** Exercise input follows **

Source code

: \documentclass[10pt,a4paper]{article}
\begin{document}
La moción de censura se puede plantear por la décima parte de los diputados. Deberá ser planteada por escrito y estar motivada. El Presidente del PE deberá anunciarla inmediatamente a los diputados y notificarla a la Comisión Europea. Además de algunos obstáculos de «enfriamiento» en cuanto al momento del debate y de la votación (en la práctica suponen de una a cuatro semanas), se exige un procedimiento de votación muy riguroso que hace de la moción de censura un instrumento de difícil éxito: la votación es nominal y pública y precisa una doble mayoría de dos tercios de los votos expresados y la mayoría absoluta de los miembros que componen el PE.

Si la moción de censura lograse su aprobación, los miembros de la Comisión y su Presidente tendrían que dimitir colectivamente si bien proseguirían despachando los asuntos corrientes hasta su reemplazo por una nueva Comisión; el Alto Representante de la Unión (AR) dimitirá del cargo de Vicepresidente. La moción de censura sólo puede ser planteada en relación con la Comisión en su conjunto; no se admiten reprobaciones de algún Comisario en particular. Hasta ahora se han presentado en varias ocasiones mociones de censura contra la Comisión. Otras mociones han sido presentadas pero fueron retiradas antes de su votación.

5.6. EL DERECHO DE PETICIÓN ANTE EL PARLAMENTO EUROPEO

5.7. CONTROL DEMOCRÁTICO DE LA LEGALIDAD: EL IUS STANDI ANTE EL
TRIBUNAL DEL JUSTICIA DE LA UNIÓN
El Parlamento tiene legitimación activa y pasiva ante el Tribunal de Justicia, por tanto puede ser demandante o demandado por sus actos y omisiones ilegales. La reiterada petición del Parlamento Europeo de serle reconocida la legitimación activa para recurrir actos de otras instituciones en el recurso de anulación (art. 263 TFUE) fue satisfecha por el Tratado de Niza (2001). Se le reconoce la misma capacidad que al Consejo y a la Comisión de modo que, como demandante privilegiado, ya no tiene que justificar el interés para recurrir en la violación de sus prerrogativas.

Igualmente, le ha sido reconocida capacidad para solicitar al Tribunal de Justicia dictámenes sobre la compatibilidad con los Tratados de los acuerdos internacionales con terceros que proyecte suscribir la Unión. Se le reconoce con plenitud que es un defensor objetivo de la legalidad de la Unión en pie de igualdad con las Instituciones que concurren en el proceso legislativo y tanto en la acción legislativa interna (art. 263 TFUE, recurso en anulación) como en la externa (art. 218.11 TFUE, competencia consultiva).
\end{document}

** End of Exercise input **

**Problem:** Print each entry exactly as it appears above.

**Reply to the task:**
Source code

: \documentclass[10pt,a4paper]{article}
\begin{document}
La moción de censura se puede plantear por la décima parte de los diputados. Deberá ser planteada por escrito y estar motivada. El Presidente del PE deberá anunciarla inmediatamente a los diputados y notificarla a la Comisión Europea. Además de algunos obstáculos de «enfriamiento» en cuanto al momento del debate y de la votación (en la práctica suponen de una a cuatro semanas), se exige un procedimiento de votación muy riguroso que hace de la moción de censura un instrumento de difícil éxito: la votación es nominal y pública y precisa una doble mayoría de dos tercios de los votos expresados y la mayoría absoluta de los miembros que componen el PE.

Si la moción de censura lograse su aprobación, los miembros de la Comisión y su Presidente tendrían que dimitir colectivamente si bien proseguirían despachando los asuntos corrientes hasta su reemplazo por una nueva Comisión; el Alto Representante de la Unión (AR) dimitirá del cargo de Vicepresidente. La moción de censura sólo puede ser planteada en relación con la Comisión en su conjunto; no se admiten reprobaciones de algún Comisario en particular. Hasta ahora se han presentado en varias ocasiones mociones de censura contra la Comisión. Otras mociones han sido presentadas pero fueron retiradas antes de su votación.

5.6. EL DERECHO DE PETICIÓN ANTE EL PARLAMENTO EUROPEO

5.7. CONTROL DEMOCRÁTICO DE LA LEGALIDAD: EL IUS STANDI ANTE EL
TRIBUNAL DEL JUSTICIA DE LA UNIÓN
El Parlamento tiene legitimación activa y pasiva ante el Tribunal de Justicia, por tanto puede ser demandante o demandado por sus actos y omisiones ilegales. La reiterada petición del Parlamento Europeo de serle reconocida la legitimación activa para recurrir actos de otras instituciones en el recurso de anulación (art. 263 TFUE) fue satisfecha por el Tratado de Niza (2001). Se le reconoce la misma capacidad que al Consejo y a la Comisión de modo que, como demandante privilegiado, ya no tiene que justificar el interés para recurrir en la violación de sus prerrogativas.

Igualmente, le ha sido reconocida capacidad para solicitar al Tribunal de Justicia dictámenes sobre la compatibilidad con los Tratados de los acuerdos internacionales con terceros que proyecte suscribir la Unión. Se le reconoce con plenitud que es un defensor objetivo de la legalidad de la Unión en pie de igualdad con las Instituciones que concurren en el proceso legislativo y tanto en la acción legislativa interna (art. 263 TFUE, recurso en anulación) como en la externa (art. 218.11 TFUE, competencia consultiva).
\end{document}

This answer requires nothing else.